* ACTION ITEM: Filter the records below for the word "NONMEM". Copy each line that holds it.

* EXTRACTED INFORMATION:
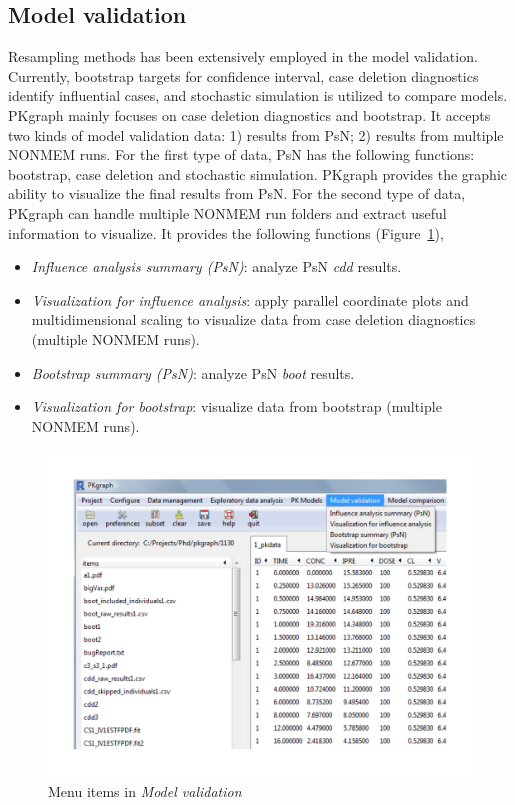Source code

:\documentclass[a4paper]{article}
\begin{document}
\subsection{Model validation}
Resampling methods has been extensively employed in the model validation. Currently, bootstrap targets for confidence interval, case deletion diagnostics identify influential cases, and stochastic simulation is utilized to compare models.
PKgraph mainly focuses on case deletion diagnostics and bootstrap. 
\newline
\newline
It accepts two kinds of model validation data: 1) results from PsN; 2) results from multiple NONMEM runs. For the first type of data, PsN has the following functions: bootstrap, case deletion and stochastic simulation. PKgraph provides the graphic ability to visualize the final results from PsN. For the second type of data, PKgraph can handle multiple NONMEM run folders and extract useful information to visualize. \newline
\newline
\newline
It provides the following functions (Figure~\ref{modelv}),
\begin{itemize}
	\item \textit{Influence analysis summary (PsN)}: analyze PsN \textit{cdd} results.
	\item \textit{Visualization for influence analysis}: apply parallel coordinate plots and multidimensional scaling to visualize data from case deletion diagnostics (multiple NONMEM runs).
	\item \textit{Bootstrap summary (PsN)}: analyze PsN \textit{boot} results.
	\item \textit{Visualization for bootstrap}: visualize data from bootstrap (multiple NONMEM runs).
\end{itemize}
\begin{figure}[h!tb] \centering
\includegraphics[scale=0.6]{modelv.pdf}
\caption{Menu items in \textit{Model validation}}
\label{modelv}
\end{figure}
\end{document}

* ANSWER TO THE EXERCISE:
It accepts two kinds of model validation data: 1) results from PsN; 2) results from multiple NONMEM runs. For the first type of data, PsN has the following functions: bootstrap, case deletion and stochastic simulation. PKgraph provides the graphic ability to visualize the final results from PsN. For the second type of data, PKgraph can handle multiple NONMEM run folders and extract useful information to visualize. \newline
	\item \textit{Visualization for influence analysis}: apply parallel coordinate plots and multidimensional scaling to visualize data from case deletion diagnostics (multiple NONMEM runs).
	\item \textit{Visualization for bootstrap}: visualize data from bootstrap (multiple NONMEM runs).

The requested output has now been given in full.